Auctions | November 19, 2020

Classic Children’s Literature in Demand at Tennants

Courtesy of Tennants

E.H. Shepard ‘Pen and Ink Sketch of Christopher Robin’ sold for £3,800.

Leyburn, North Yorkshire, UK -- Tennants Auctioneers’ Books, Maps, Manuscripts and Photographs Sale on 18th November saw impressive results. Whilst the sale took place behind closed doors with no public viewing, online bidding facilities and extra imaging provided by Tennants helped the sale exceed the pre-sale estimate and achieve a 94% sold rate.

Lots relating to children’s literature are a strong theme amongst the highlights of the sale. A small pen and ink sketch of Christopher Robin by E.H. Shepard was one of the top lots, selling for £3,800 (plus buyer’s premium). The sketch, in which Christopher Robin faces away, is signed by the artist and is accompanied with a manuscript note on headed paper reading ‘with [heart] and xx from Christopher Robin’. Both the sketch and the note are mounted in an autograph book compiled by Miss Joyce Cartmell from 1937.

A fine first edition of Harry Potter and the Philosopher’s Stone by J.K. Rowling sold for £2,900; a second impression, the volume contained a label for Rowling’s agent – Christopher Little Literary Agency – to the half title page. Strong results were also seen for a 1926 first edition of Winnie-The-Pooh by A.A. Milne (sold for £1,700), and a numbered limited edition copy of Oscar Wilde’s The Happy Prince from 1913 that was signed by the illustrator Charles Robinson (sold for £1,000).

Top lots of classic fiction included a first edition, second issue of Anne Bronte’s Tenant of Wildfell Hall from 1848, which sold for £5,400, and a third edition of Charlotte Bronte’s Jane Eyre: An Autobiography from 1848, which sold for £3,600.

Interesting non-fiction highlights included Transactions of the Guild and School of Handicraft, Vol. 1, 1890, with manuscript inscriptions by the volume’s editor and founder of the Guild C.R. Ashbee. Ashbee, one of the leading figures of the Arts and Crafts movement, inscribed on the flyleaf a verse from Rudyard Kipling’s The Conundrum of the Workshops (sold for £2,100).

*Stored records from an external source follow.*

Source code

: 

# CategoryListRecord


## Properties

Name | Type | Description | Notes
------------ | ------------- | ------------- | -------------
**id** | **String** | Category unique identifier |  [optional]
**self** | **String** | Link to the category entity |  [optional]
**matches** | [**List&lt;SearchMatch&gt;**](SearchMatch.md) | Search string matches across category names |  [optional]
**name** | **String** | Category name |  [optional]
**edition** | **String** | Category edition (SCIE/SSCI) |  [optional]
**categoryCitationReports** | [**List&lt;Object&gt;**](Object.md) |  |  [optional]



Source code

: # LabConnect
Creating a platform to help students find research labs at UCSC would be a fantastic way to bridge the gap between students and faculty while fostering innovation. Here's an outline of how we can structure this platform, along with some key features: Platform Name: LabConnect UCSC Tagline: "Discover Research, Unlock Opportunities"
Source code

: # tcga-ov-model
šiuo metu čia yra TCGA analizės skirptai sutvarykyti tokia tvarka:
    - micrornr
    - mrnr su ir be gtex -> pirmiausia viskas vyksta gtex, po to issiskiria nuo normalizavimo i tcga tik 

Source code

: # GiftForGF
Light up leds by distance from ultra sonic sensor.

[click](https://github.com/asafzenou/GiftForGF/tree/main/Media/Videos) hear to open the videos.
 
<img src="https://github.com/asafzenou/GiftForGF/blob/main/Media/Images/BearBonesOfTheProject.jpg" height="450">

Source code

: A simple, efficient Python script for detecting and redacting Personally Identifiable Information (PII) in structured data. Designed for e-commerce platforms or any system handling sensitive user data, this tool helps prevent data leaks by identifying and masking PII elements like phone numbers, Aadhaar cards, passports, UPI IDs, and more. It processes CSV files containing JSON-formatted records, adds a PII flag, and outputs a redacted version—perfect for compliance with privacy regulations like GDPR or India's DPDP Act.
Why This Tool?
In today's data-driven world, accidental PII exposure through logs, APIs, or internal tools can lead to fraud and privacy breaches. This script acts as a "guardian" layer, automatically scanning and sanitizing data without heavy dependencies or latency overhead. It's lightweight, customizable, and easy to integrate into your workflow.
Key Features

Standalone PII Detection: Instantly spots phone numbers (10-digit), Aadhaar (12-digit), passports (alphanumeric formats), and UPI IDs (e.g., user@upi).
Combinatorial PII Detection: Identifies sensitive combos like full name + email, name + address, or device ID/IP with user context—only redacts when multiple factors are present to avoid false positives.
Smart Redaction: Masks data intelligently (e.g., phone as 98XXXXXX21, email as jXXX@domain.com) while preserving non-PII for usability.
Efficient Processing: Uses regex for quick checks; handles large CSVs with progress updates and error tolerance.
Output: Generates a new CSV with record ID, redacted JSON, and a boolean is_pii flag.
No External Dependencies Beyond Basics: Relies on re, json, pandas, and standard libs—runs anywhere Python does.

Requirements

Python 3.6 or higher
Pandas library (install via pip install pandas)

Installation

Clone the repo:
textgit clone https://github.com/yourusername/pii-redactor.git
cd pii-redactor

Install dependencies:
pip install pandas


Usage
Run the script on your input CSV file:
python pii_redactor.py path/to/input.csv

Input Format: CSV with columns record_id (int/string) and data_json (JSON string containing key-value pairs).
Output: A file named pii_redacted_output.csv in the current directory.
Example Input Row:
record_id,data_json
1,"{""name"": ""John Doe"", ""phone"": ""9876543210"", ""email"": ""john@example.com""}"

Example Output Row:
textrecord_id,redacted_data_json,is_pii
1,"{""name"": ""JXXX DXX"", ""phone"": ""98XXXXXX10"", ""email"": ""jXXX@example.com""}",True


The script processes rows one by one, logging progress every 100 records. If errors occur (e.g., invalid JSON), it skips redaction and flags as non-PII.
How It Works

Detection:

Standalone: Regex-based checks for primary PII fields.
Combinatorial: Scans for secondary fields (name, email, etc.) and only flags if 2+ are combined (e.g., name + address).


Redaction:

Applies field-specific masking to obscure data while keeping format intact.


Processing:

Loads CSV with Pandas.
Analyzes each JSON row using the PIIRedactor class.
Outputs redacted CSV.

Photographic lots saw strong bidding, with a volume of sixty collotype plates of Korea, Japan and China photographed by Isabella L Bishop circa 1897 selling for £750. An outstanding collection of 47 early aviation photographs recording what is believed to be the first aviation meeting in Africa, which was held at Heliopolis in Egypt in 1910, sold for £1,400. Aircraft both on the ground and airborne are shown in the photographs, as well as scenes of spectators.

Finally, a collection of 1920s catalogues, brochures and price lists, mostly from Fortnum & Mason, sold for £2,100 against an estimate of £60-80. Featuring colourful graphic design of the era, interesting items in the collection included the brochure ‘Fortnum and Mason make Entertaining easy in your own home’.